§ Your objective
Lines where the string "their" appears are to be copied from the entries below.

[Document images with source code]
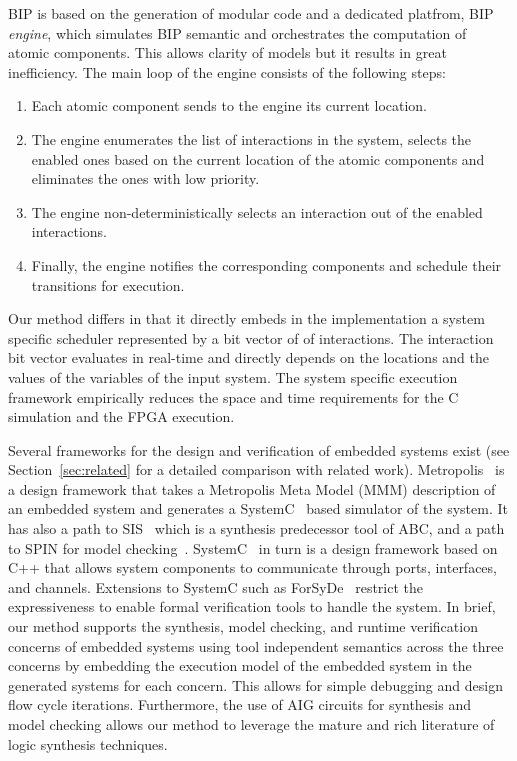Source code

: BIP is based on the generation of modular code and a dedicated platfrom, BIP \emph{engine}, which simulates BIP semantic and orchestrates the computation of atomic components. This allows clarity of models but it results in great inefficiency. The main loop of the engine consists of the following steps:
\begin{enumerate}
\item Each atomic component sends to the engine its current location.
\item The engine enumerates the list of interactions in the system, 
  selects the enabled ones based on the current location of the atomic 
  components and eliminates the ones with low priority.
\item The engine non-deterministically selects an interaction out of the enabled interactions.
\item Finally, the engine notifies the corresponding components and schedule their transitions for execution. 
\end{enumerate}
Our method differs in that it directly embeds in the implementation a system specific scheduler represented by a bit vector of of interactions.
The interaction bit vector evaluates in real-time and directly depends on the locations and the values of the variables of the input system. 
The system specific execution framework empirically reduces the space and time requirements for the C simulation and the FPGA execution. 


Several frameworks for the design and verification of embedded systems exist 
(see Section~\ref{sec:related} for a detailed comparison with related work).
%
Metropolis~\cite{metropolis1,metropolis2} is a design framework that
takes a Metropolis Meta Model (MMM) description of an embedded system 
and generates a SystemC~\cite{systemc} based simulator of the system.
It has also a path to SIS~\cite{brayton92sis} which is a synthesis predecessor tool 
of ABC, and a path to SPIN for model checking~\cite{HolzSpin97}. 
SystemC~\cite{systemc} in turn is a design framework based on C++ that allows
system components to communicate through ports, interfaces, and channels.
Extensions to SystemC such as ForSyDe~\cite{SanderJ04} restrict the 
expressiveness to enable formal verification tools to handle the system. 
In brief, our method supports the synthesis, model checking, and runtime verification 
concerns of embedded systems using tool independent semantics across the three concerns
by embedding the execution model of the embedded system in the generated systems 
for each concern. 
This allows for simple debugging and design flow cycle iterations. Furthermore, 
the use of AIG circuits for synthesis and model checking allows our method to leverage
the mature and rich literature of logic synthesis techniques. 

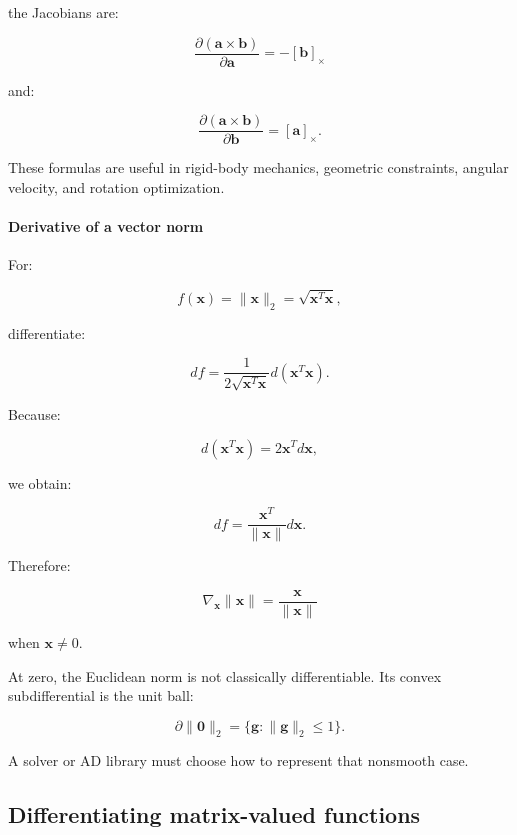 the Jacobians are:

\[
\boxed{ \frac{\partial(\mathbf a\times\mathbf b)}{\partial\mathbf a} = -[\mathbf b]_\times }
\]

and:

\[
\boxed{ \frac{\partial(\mathbf a\times\mathbf b)}{\partial\mathbf b} = [\mathbf a]_\times }.
\]

These formulas are useful in rigid-body mechanics, geometric constraints, angular velocity, and rotation optimization.

\paragraph{Derivative of a vector norm}\label{02-foundations-ii-ch027-derivative-of-a-vector-norm}

\hypertarget{02-foundations-ii-ch027-derivative-of-a-vector-norm}{}

For:

\[
f(\mathbf x)=\|\mathbf x\|_2 = \sqrt{\mathbf x^T\mathbf x},
\]

differentiate:

\[
df= \frac1{2\sqrt{\mathbf x^T\mathbf x}} d(\mathbf x^T\mathbf x).
\]

Because:

\[
d(\mathbf x^T\mathbf x)=2\mathbf x^Td\mathbf x,
\]

we obtain:

\[
df= \frac{\mathbf x^T}{\|\mathbf x\|}d\mathbf x.
\]

Therefore:

\[
\boxed{ \nabla_{\mathbf x}\|\mathbf x\| = \frac{\mathbf x}{\|\mathbf x\|} }
\]

when \(\mathbf x\ne0\).

At zero, the Euclidean norm is not classically differentiable. Its convex subdifferential is the unit ball:

\[
\partial\|\mathbf0\|_2= \{\mathbf g:\|\mathbf g\|_2\le1\}.
\]

A solver or AD library must choose how to represent that nonsmooth case.

\subsection{Differentiating matrix-valued functions}\label{02-foundations-ii-ch027-differentiating-matrix-valued-functions}

\hypertarget{02-foundations-ii-ch027-differentiating-matrix-valued-functions}{}

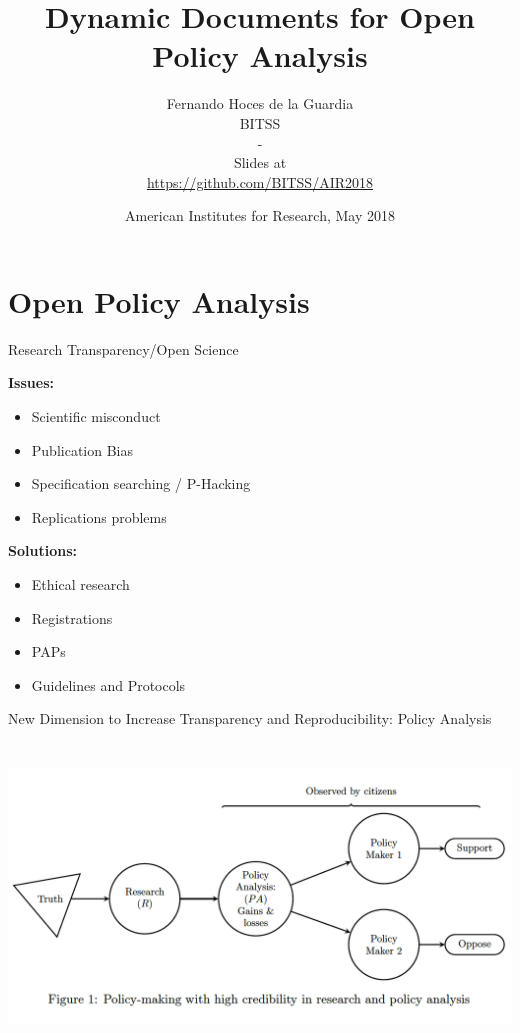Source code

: \documentclass[ignorenonframetext,]{beamer}
\title{Dynamic Documents for Open Policy Analysis}
\author{Fernando Hoces de la Guardia\\
BITSS\\
-\\
Slides at\\
\hspace*{0.333em}\url{https://github.com/BITSS/AIR2018}}
\date{American Institutes for Research, May 2018}
\providecommand{\tightlist}{%
  \setlength{\itemsep}{0pt}\setlength{\parskip}{0pt}}
\begin{document}
\frame{\titlepage}

\begin{frame}
\tableofcontents[hideallsubsections]
\end{frame}
\hypertarget{open-policy-analysis}{%
\section{Open Policy Analysis}\label{open-policy-analysis}}

\begin{frame}{Research Transparency/Open Science}
\protect\hypertarget{research-transparencyopen-science}{}

\textbf{Issues:}

\begin{itemize}
\tightlist
\item
  Scientific misconduct\\
\item
  Publication Bias\\
\item
  Specification searching / P-Hacking\\
\item
  Replications problems
\end{itemize}

\textbf{Solutions:}

\begin{itemize}
\tightlist
\item
  Ethical research
\item
  Registrations
\item
  PAPs
\item
  Guidelines and Protocols
\end{itemize}

\end{frame}

\begin{frame}{New Dimension to Increase Transparency and
Reproducibility: Policy Analysis}
\protect\hypertarget{new-dimension-to-increase-transparency-and-reproducibility-policy-analysis}{}

\centering

\includegraphics[height=3.2in]{../Images/fig1.png}

\end{frame}
\end{document}
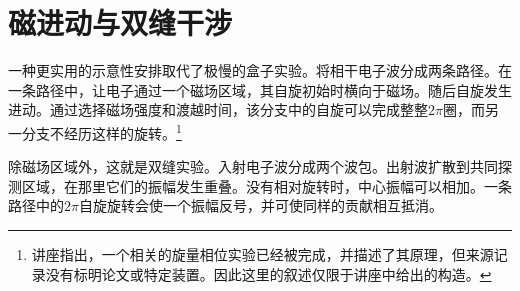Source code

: \section{磁进动与双缝干涉}

一种更实用的示意性安排取代了极慢的盒子实验。将相干电子波分成两条路径。在一条路径中，让电子通过一个磁场区域，其自旋初始时横向于磁场。随后自旋发生进动。通过选择磁场强度和渡越时间，该分支中的自旋可以完成整整\(2\pi\)圈，而另一分支不经历这样的旋转。\footnote{讲座指出，一个相关的旋量相位实验已经被完成，并描述了其原理，但来源记录没有标明论文或特定装置。因此这里的叙述仅限于讲座中给出的构造。}

\begin{classroomqa}
\end{classroomqa}

\begin{classroomqa}
\end{classroomqa}

除磁场区域外，这就是双缝实验。入射电子波分成两个波包。出射波扩散到共同探测区域，在那里它们的振幅发生重叠。没有相对旋转时，中心振幅可以相加。一条路径中的\(2\pi\)自旋旋转会使一个振幅反号，并可使同样的贡献相互抵消。

\begin{classroomqa}
\end{classroomqa}

\begin{classroomqa}
\end{classroomqa}

\begin{classroomqa}
\end{classroomqa}

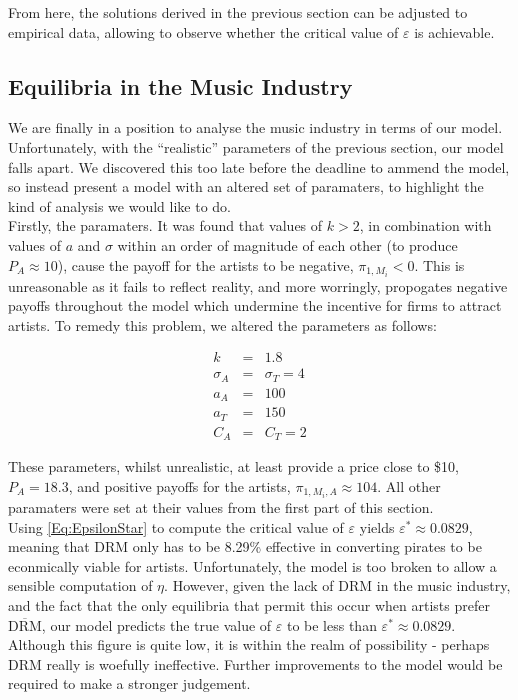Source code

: \documentclass[a4paper,12pt]{article}
\numberwithin{equation}{section}
\newcommand{\drm}{\text{DRM}}
\newcommand{\nodrm}{\overline{\drm}}
\newcommand{\artistpayoff}[2]{\pi_{#1, M_{#2}}}
\newcommand{\artistalbum}[2]{\pi_{#1, M_{#2}, A}}
\begin{document}
From here, the solutions derived in the previous section can be adjusted
to empirical data, allowing to observe whether the critical value
of $\varepsilon$ is achievable.

\subsection{Equilibria in the Music Industry}

We are finally in a position to analyse the music industry in terms of our model. Unfortunately, with the ``realistic'' parameters of the previous section, our model falls apart. We discovered this too late before the deadline to ammend the model, so instead present a model with an altered set of paramaters, to highlight the kind of analysis we would like to do.\\

Firstly, the paramaters. It was found that values of $k > 2$, in combination with values of $a$ and $\sigma$ within an order of magnitude of each other (to produce $P_A \approx 10$), cause the payoff for the artists to be negative, $\artistpayoff{1}{i} < 0$. This is unreasonable as it fails to reflect reality, and more worringly, propogates negative payoffs throughout the model which undermine the incentive for firms to attract artists. To remedy this problem, we altered the parameters as follows:

\begin{eqnarray*}
k & = & 1.8\\
\sigma_A & = & \sigma_T = 4\\
a_A & = & 100\\
a_T & = & 150\\
C_A & = & C_T = 2
\end{eqnarray*}

These parameters, whilst unrealistic, at least provide a price close to \$10, $P_A = 18.3$, and positive payoffs for the artists, $\artistalbum{1}{i} \approx 104$. All other paramaters were set at their values from the first part of this section.\\

Using \eqref{Eq:EpsilonStar} to compute the critical value of $\varepsilon$ yields $\varepsilon^* \approx 0.0829$, meaning that DRM only has to be 8.29\% effective in converting pirates to be econmically viable for artists. Unfortunately, the model is too broken to allow a sensible computation of $\eta$. However, given the lack of DRM in the music industry, and the fact that the only equilibria that permit this occur when artists prefer $\nodrm$, our model predicts the true value of $\varepsilon$ to be less than $\varepsilon^* \approx 0.0829$. Although this figure is quite low, it is within the realm of possibility - perhaps DRM really is woefully ineffective. Further improvements to the model would be required to make a stronger judgement.
\end{document}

§ Answer for the task
\item Finally, the engine notifies the corresponding components and schedule their transitions for execution. 
These parameters, whilst unrealistic, at least provide a price close to \$10, $P_A = 18.3$, and positive payoffs for the artists, $\artistalbum{1}{i} \approx 104$. All other paramaters were set at their values from the first part of this section.\\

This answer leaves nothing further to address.